- EXERCISE INSTRUCTIONS -
Print the data that follows exactly as it stands, from its first line through the line containing "alternating-current circuit we", and stop there.

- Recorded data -
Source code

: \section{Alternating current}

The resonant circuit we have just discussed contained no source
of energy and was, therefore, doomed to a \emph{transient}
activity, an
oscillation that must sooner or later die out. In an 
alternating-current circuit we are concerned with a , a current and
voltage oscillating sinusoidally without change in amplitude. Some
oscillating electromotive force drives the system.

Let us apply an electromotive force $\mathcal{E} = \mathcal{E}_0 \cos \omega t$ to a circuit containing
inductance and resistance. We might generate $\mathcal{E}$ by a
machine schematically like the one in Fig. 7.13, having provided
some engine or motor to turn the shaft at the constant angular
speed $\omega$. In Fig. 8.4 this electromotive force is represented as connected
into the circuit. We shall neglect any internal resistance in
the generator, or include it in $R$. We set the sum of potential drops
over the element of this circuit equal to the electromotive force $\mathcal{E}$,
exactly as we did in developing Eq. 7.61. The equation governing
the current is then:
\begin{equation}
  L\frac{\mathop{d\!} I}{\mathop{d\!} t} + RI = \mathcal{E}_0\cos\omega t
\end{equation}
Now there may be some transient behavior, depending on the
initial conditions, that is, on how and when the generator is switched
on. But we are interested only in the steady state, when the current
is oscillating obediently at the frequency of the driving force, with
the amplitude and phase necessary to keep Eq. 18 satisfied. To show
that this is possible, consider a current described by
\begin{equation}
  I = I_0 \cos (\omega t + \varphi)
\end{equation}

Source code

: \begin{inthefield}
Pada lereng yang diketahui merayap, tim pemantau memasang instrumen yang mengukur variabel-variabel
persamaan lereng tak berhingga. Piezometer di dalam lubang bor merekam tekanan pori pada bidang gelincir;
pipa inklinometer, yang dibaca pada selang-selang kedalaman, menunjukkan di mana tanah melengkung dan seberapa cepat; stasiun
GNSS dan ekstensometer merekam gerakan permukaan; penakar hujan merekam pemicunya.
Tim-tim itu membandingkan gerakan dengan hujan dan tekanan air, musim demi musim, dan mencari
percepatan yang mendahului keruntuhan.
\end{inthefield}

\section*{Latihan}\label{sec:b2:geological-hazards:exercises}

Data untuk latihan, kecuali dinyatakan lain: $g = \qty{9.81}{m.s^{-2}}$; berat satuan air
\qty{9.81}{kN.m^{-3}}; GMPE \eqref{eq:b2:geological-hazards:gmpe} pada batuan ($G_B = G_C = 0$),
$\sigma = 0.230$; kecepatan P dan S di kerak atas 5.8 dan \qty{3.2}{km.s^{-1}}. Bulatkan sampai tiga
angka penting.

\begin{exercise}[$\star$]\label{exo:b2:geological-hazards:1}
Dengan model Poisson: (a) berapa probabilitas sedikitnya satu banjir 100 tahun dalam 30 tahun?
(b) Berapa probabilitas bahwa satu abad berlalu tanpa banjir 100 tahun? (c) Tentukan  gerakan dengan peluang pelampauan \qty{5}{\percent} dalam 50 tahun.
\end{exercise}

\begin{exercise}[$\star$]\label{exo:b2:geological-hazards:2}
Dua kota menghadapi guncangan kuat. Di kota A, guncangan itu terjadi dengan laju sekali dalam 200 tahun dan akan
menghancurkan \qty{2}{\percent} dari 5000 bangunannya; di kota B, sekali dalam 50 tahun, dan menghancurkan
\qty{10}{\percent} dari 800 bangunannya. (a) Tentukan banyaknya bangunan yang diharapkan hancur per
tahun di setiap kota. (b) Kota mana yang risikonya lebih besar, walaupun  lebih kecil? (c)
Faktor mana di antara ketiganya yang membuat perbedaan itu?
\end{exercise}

- TASK ANSWER -
Source code

: \section{Alternating current}

The resonant circuit we have just discussed contained no source
of energy and was, therefore, doomed to a \emph{transient}
activity, an
oscillation that must sooner or later die out. In an 
alternating-current circuit we are concerned with a , a current and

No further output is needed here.